Gold Has Lost Its "Safe Haven" Status
My analysis shows that gold has transformed from a defensive asset into a speculative instrument. For the first time since 2007, its 180-day volatility is trading at a premium of approximately 2.3 times the volatility of the S&P 500 index. The last time such a situation occurred, it preceded the Great Recession. After peaking around $5,500 per ounce in February, the precious metal has corrected by roughly 30%, and the current bounce from the round level of $4,000 appears more technical than fundamental.
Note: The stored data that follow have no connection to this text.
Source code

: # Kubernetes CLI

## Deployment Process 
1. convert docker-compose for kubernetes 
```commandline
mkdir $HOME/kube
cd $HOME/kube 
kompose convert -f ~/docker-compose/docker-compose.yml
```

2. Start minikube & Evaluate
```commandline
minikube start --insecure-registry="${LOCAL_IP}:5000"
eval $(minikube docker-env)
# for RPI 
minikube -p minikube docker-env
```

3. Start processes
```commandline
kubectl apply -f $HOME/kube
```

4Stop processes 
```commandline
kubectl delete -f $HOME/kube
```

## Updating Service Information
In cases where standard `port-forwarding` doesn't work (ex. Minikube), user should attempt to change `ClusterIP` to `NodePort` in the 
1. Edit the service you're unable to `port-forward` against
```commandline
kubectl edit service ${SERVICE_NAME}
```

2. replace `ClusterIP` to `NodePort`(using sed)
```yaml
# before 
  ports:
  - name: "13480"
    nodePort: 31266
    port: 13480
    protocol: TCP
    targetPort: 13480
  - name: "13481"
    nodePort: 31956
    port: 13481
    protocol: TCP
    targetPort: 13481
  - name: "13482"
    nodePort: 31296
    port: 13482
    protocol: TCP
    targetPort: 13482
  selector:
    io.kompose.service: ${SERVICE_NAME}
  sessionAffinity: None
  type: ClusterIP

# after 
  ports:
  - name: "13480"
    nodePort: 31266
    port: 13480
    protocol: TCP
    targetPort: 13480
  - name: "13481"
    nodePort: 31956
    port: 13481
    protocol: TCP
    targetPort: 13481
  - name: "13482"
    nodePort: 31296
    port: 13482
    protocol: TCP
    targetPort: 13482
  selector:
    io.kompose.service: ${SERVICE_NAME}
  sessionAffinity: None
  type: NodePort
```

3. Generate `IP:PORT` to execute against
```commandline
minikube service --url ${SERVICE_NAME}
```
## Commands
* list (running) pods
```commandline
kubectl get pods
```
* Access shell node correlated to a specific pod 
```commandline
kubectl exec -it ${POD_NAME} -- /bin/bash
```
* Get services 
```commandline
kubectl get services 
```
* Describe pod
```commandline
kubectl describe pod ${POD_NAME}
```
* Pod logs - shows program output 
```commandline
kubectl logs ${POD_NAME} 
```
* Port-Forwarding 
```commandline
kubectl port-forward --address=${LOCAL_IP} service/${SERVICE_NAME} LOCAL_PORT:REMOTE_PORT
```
The key trigger for the reversal is the rise in yields on 30-year US Treasury bonds to nearly 5.2% in May, a high not seen since 2007. In such conditions, non-yielding assets like gold and Bitcoin find themselves at a clear disadvantage. The ratio of gold's price to its 60-month moving average stands at a high of 1.61, a classic indicator of overheating.
Record Leverage: A Ticking Time Bomb
An even more alarming signal is the unprecedented level of leveraged speculation in US markets. Assets under management for US leveraged and inverse ETFs have reached a record $208 billion. However, considering double and triple leverage, the real volume of positions exceeds $460 billion. The lion's share ($320 billion) consists of triple-leveraged funds. Since the beginning of April, this figure has grown by roughly $200 billion.
Positioning has become extremely one-sided: inverse funds, which profit from declines, account for only $27 billion. For comparison, during the bear market of 2022, the total exposure of such funds was merely a fraction of current levels. The leverage embedded in US markets has never been this extreme.
Both of these observations lead to one conclusion: markets are overloaded with bets on growth, and gold itself has turned from a traditional safe haven into a speculative asset.
What Does This Mean for Bitcoin?
For Bitcoin, the signal is twofold. On one hand, if overheated markets with record leverage reverse downward, BTC, as a risk asset, could be caught in a wave of forced selling alongside equities. On the other hand, if faith in gold as a safe haven falters, some capital will sooner or later begin to seek a new refuge. And that is when Bitcoin, with its limited supply and growing institutional base, could capture this demand.
My expert opinion: The current market configuration resembles a taut string. Record leverage and overheated "safe havens" are classic harbingers of a sharp correction. For Bitcoin, the key will be not so much its movement in tandem with the stock market, but its ability to hold its ground in the event of panic and demonstrate the properties of a new digital safe haven.